A violência se manifesta de várias formas, e uma delas é o abandono das ruas de bairros e favelas da cidade.
Repare o emaranhado de fios nas ruas de nossos municípios! Deixe o carro na garagem e ande pelas calçadas de sua cidade. Sugiro que a(o) prefeita(o) caminhe pelas ruas de seu município, pelo menos 3 km por dia, pode ser a qualquer hora do dia e da noite. Para sentir e verificar a vida real das artérias da cidade. Não é para ir de carro. É para ir a pé.
João do Rio (1881-1921), cronista maior das ruas da cidade, no início do século XX, descrevia saborosamente, em "A alma encantadora das ruas", as poucas ruas urbanizadas do Rio, fruto da iniciativa urbanística e modernizadora do prefeito Pereira Passos (1836-1913).

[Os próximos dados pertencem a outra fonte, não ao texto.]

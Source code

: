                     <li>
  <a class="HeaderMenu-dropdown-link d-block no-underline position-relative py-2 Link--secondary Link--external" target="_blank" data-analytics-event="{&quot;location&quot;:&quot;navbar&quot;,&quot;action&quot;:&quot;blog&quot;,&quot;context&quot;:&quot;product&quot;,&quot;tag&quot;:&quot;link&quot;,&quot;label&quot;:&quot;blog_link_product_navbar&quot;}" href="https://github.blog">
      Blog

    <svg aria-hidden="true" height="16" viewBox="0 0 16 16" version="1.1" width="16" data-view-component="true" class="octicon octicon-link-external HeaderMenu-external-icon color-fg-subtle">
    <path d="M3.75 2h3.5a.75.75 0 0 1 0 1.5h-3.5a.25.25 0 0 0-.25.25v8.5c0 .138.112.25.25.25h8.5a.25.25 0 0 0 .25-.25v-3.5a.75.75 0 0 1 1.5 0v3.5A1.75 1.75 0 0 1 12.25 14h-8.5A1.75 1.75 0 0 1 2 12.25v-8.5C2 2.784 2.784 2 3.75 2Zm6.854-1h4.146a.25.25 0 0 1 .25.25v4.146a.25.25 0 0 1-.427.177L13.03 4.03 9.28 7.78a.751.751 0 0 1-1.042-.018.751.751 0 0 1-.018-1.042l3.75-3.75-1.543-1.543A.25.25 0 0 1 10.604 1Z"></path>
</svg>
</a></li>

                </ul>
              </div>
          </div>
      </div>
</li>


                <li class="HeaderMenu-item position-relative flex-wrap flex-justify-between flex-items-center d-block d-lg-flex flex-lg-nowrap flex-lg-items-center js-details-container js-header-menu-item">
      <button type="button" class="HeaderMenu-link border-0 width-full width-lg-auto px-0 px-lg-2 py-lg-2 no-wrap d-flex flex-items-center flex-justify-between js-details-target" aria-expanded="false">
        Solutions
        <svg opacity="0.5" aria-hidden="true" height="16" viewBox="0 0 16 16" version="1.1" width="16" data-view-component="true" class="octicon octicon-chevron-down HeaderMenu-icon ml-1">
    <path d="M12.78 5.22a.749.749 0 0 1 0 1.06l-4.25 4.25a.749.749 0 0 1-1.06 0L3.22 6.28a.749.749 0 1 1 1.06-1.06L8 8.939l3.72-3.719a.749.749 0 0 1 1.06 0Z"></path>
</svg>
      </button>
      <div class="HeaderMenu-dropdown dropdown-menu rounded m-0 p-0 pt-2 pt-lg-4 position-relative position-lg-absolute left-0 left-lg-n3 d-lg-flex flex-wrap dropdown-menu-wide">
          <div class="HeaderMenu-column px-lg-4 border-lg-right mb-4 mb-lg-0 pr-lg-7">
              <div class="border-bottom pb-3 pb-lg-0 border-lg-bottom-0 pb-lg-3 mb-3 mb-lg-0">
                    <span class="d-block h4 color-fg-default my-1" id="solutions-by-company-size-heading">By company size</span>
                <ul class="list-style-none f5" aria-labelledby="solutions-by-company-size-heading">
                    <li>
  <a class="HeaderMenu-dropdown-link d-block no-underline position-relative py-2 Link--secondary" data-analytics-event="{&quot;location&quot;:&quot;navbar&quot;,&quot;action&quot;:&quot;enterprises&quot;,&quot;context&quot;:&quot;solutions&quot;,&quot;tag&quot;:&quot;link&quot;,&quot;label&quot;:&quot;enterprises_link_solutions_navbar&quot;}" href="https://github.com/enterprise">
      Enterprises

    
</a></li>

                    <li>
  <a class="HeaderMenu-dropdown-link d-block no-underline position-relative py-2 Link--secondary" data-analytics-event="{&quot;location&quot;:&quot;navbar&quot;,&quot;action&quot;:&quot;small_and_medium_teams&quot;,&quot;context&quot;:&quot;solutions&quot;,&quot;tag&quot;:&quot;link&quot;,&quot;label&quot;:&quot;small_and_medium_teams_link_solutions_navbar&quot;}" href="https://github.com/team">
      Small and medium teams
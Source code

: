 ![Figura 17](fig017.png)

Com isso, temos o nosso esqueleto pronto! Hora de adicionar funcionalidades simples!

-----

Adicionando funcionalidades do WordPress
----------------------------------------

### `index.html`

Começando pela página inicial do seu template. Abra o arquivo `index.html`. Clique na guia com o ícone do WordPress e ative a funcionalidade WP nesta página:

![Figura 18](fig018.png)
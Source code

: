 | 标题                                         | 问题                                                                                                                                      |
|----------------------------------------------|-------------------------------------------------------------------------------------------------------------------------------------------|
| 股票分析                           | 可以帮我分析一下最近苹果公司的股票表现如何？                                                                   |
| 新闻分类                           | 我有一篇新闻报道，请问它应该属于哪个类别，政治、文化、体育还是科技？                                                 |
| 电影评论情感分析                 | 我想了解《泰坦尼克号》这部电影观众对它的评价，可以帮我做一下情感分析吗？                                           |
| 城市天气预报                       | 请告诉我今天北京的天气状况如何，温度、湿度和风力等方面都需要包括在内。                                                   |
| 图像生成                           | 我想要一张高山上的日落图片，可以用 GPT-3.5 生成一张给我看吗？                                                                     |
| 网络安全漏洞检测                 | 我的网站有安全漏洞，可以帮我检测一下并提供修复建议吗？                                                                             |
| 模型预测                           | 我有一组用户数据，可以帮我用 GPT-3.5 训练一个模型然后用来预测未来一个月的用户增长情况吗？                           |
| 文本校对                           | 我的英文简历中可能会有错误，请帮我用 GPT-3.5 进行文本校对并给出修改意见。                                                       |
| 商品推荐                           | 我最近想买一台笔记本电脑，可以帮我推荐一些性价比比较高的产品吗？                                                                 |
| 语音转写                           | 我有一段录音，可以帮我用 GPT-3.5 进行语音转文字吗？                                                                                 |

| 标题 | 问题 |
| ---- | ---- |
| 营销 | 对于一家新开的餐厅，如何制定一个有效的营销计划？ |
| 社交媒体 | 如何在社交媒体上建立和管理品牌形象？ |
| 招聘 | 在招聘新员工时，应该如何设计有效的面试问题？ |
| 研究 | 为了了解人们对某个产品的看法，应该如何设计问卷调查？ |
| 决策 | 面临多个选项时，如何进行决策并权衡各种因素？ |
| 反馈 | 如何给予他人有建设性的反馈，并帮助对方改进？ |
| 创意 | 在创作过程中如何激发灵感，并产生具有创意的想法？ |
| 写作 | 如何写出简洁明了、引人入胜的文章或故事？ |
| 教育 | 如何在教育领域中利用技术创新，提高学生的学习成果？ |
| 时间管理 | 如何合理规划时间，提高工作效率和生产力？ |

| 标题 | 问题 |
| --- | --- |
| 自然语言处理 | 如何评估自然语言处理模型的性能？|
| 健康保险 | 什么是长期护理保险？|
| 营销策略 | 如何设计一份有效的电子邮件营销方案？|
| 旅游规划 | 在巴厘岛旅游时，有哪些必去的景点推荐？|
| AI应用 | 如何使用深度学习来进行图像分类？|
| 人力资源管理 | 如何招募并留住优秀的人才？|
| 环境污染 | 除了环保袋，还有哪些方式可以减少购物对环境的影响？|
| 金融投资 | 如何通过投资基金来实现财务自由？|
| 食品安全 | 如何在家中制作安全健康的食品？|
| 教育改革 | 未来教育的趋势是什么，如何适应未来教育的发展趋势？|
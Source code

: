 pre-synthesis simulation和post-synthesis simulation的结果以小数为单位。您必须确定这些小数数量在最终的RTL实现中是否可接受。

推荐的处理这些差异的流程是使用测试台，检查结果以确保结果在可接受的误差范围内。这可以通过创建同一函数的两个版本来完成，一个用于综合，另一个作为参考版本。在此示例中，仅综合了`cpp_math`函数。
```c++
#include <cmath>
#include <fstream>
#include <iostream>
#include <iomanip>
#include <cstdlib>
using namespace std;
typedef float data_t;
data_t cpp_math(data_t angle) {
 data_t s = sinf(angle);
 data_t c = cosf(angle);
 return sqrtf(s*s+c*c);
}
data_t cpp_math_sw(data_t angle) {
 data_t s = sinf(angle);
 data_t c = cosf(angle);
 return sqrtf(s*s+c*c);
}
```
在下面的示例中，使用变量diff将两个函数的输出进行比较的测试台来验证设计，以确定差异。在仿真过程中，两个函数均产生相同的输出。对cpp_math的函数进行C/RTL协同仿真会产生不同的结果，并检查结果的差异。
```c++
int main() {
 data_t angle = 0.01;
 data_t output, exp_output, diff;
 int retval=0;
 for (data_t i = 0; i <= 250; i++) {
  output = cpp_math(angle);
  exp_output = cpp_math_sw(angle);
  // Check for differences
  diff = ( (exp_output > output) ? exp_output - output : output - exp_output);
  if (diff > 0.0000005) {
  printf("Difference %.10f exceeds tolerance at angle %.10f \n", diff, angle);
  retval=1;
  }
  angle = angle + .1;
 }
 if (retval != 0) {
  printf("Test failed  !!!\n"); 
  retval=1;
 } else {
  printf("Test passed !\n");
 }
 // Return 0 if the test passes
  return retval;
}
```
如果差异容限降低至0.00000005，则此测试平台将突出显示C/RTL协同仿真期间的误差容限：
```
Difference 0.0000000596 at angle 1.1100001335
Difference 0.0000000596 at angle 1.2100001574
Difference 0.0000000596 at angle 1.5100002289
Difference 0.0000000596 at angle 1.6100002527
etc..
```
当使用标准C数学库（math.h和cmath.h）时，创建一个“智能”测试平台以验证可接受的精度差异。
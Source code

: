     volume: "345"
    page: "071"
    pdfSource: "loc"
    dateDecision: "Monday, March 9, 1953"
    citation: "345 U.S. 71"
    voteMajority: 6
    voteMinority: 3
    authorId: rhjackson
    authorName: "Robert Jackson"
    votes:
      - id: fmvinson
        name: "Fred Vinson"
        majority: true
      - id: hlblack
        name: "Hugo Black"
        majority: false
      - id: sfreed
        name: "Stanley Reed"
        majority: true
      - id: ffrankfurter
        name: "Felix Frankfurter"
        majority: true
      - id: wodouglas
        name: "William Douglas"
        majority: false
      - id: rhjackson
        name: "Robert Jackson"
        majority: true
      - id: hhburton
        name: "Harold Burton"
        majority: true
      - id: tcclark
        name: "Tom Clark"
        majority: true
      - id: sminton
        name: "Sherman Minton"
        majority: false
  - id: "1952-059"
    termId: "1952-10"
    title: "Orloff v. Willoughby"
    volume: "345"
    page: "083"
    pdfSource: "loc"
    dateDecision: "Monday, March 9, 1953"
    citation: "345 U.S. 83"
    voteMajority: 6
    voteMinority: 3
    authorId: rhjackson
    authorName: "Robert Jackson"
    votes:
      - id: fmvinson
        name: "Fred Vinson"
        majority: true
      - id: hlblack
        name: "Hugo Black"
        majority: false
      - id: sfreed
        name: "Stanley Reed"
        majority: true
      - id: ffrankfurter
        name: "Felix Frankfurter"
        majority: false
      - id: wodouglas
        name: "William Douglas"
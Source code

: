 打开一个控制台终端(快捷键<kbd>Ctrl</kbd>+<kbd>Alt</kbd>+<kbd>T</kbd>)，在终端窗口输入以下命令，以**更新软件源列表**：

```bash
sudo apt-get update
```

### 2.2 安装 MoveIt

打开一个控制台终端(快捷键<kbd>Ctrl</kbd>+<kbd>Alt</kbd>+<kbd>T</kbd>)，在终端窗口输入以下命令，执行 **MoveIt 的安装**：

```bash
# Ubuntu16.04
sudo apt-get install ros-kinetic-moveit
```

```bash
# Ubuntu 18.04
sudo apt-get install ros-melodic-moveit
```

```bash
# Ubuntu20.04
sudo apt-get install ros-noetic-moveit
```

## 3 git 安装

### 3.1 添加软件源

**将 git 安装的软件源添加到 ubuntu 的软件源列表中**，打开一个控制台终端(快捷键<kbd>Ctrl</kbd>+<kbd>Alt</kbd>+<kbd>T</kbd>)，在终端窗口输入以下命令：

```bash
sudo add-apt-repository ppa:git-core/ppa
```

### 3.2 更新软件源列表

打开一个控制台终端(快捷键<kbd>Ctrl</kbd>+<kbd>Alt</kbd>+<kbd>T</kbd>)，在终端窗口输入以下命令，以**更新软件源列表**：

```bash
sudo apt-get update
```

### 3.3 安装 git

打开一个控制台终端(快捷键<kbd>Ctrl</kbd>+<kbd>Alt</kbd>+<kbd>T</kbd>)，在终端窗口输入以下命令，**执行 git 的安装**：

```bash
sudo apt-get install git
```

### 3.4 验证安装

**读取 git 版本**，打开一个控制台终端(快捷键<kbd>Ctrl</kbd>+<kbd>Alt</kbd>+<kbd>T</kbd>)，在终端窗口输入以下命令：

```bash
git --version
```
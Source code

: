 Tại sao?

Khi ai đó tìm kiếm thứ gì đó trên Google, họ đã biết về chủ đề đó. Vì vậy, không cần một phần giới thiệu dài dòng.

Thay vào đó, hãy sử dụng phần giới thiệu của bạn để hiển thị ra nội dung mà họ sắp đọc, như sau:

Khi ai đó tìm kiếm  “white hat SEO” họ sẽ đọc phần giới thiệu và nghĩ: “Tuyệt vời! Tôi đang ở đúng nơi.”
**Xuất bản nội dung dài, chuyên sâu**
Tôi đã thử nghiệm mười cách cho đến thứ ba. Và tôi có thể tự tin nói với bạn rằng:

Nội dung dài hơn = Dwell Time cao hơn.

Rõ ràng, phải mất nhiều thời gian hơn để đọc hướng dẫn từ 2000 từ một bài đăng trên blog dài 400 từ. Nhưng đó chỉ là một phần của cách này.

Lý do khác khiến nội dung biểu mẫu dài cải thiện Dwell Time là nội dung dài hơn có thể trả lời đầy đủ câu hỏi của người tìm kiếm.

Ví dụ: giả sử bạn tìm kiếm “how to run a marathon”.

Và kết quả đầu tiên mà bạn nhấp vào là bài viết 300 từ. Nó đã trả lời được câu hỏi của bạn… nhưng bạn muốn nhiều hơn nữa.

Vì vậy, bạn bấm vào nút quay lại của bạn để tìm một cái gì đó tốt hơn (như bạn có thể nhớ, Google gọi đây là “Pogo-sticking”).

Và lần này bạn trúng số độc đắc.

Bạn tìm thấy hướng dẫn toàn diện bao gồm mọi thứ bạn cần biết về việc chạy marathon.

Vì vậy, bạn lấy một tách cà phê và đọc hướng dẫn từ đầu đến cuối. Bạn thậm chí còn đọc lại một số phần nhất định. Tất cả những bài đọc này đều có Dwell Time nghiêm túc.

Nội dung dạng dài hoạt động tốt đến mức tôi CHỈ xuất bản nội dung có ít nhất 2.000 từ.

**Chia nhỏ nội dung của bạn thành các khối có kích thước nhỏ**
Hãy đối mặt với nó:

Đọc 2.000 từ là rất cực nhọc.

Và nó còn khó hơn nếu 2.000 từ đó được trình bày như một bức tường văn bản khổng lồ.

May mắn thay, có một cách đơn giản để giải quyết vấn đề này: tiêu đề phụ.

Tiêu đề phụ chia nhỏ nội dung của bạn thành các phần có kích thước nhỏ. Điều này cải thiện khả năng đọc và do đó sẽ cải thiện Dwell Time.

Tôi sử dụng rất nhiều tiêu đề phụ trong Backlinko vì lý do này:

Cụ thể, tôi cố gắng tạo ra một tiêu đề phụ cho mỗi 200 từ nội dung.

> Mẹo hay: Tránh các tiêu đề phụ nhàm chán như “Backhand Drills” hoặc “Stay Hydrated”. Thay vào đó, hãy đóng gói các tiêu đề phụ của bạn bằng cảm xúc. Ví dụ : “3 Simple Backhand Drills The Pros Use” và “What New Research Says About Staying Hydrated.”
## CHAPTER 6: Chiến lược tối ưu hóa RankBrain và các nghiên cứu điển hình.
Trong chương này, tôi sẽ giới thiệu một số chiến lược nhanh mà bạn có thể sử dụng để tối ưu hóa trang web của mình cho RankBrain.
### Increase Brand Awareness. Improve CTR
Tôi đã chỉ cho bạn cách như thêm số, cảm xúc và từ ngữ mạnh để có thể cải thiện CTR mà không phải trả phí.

Aos trancos e barrancos os transeuntes do Rio sobrevivem a uma cidade violenta em diversos aspectos. De uma bala perdida que pode ser fatal a um tornozelo torcido por um buraco na calçada, como um cabo de fio ou poste despencar na sua cabeça. Sem mencionar a corrida de obstáculos de nossos cidadãos PCDs. O ir e vir das pessoas é o que pode haver de mais sagrado e civilizado em uma cidade.